Stalking Run Amok by Yoon Seo Kim
I was too young to realize what was going on, but I still remember the visit to the emergency room as my mom woke me in the middle of the night. My dad was on a business trip to Singapore so my mom had no choice but to take me with her to the hospital as I could’ve awoken while she was gone. The memory is still sheared in my mind as my maternal aunt was beaten so badly that her facial bruises nearly shut her eyes. Some of her hair was ripped out and I could see her bloody scalp. My mom was crying so profusely at seeing her little sister in this condition that she forgot to shield me from the scene.
My aunt was a victim of a vicious stalking incident in 2013 that I didn't understand until many years later. The stalker was a former co-worker who used to call her incessantly, show up at places where she would be, and finally, when she refused his advances, nearly beat her to death. The most despairing part of the whole incident was that my aunt refused to reveal the stalker’s identity to the police as he had threatened to kill her entire family. My aunt eventually fled South Korea in the middle of the night and moved to a state on America's east coast to escape the stalker’s wrath. I purposely leave out the name of the state as a precaution as just thinking about that time gives me chills.
Those memories came flooding back last year when there were multiple reports of violent stalking incidents on the news. In March of last year, a stalker had pursued his female victim after meeting her through an online game and would show up unannounced at her home. After the victim refused his advances, the stalker fatally stabbed the three female members of her family as “Disguised as a delivery worker, Kim induced his first victim, the younger daughter, to open the front door, upon which he stabbed her in the neck. He then waited in the apartment and killed the mother and elder daughter as they returned home” (Lee).
This grisly stalking murder led to South Korea’s first anti-stalking law being introduced in October as stalkers had previously been charged with a only misdeameanor and fined just 100,000 won ($81). Unfortunately, South Korea had very lax laws on stalking as “More than 4,500 stalking cases were reported to police across the country last year, but offenders were punished by law in only 1 in 10 cases” (Yonhap News Agency). As a result of the anti-stalking legislation, “stalkers can face up to three years in prison or a 30 million-won fine. The punishment could be raised to a maximum of five-year imprisonment or a fine of 50 million won when a weapon or other dangerous object is used” (Yonhap News Agency).

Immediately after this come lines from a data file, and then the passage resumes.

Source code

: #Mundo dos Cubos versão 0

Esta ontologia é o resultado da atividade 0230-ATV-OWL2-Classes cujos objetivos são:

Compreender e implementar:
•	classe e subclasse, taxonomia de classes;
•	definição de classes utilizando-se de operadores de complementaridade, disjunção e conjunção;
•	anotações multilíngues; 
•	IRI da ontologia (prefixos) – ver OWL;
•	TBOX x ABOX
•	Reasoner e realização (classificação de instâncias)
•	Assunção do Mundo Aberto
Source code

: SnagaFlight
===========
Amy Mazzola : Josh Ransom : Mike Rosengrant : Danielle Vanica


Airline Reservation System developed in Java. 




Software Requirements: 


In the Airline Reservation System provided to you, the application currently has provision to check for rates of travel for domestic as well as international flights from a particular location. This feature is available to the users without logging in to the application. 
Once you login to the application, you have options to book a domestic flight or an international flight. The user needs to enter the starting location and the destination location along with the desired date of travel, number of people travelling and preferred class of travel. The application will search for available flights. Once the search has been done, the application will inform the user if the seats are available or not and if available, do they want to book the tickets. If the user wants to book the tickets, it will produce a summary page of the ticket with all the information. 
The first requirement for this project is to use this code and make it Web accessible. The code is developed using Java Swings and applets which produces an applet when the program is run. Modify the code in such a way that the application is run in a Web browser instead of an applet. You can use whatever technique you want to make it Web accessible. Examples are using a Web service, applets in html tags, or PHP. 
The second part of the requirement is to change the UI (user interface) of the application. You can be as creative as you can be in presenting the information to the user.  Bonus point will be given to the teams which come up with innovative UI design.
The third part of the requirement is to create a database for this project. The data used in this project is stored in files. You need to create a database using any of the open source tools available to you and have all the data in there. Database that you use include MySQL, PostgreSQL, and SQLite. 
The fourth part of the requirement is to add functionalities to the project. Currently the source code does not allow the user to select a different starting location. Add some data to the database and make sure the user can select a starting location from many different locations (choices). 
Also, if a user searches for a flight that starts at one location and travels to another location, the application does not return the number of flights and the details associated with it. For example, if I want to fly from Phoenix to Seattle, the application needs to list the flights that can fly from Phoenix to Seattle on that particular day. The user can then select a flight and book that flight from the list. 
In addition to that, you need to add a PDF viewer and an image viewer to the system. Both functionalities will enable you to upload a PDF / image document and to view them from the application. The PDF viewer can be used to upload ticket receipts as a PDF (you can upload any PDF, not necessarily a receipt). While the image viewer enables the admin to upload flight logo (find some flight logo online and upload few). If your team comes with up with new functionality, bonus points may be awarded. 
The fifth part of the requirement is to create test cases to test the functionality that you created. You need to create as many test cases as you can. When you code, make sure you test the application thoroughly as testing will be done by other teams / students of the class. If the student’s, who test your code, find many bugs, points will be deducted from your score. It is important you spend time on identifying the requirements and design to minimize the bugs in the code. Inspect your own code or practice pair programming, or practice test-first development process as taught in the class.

Dishearteningly, this new law did not deter another stalker from killing a woman who was under police protection less than one month after the new anti-stalking law came into effect. Apparently, “A man in his 30s was arrested for killing his ex-girlfriend with a knife at her studio apartment … The murder sparked public fury, as it was known that the victim was under police protection after suffering from several months of dating violence, threats and stalking by the suspect” (The Korea Times). The following month in December, a stalker “killed his former girlfriend's mother and seriously injured her younger brother at their home” (The Korea Herald) even though the woman who was stalked was also under police protection.
Females are being killed by their stalkers even when they are under police protection which is why stalking is the biggest challenge facing women and girls in Korea today. The government and law enforcement have proven to be incompetent in protecting female stalking victims. Laws they make and the protection they provide are useless. In an shockingly audacious statement made by the the chief of the National Police Agency after the two latest murders, the chief all but admitted defeat against stalkers by stating that “that police currently lack manpower, funds and legal grounds to properly run the protection system for stalking victims” (The Korea Herald). If the police are giving up, what option do female stalking victims have but to flee the country like my aunt? Until this societal challenge is overcome, no woman or girl in the country is safe.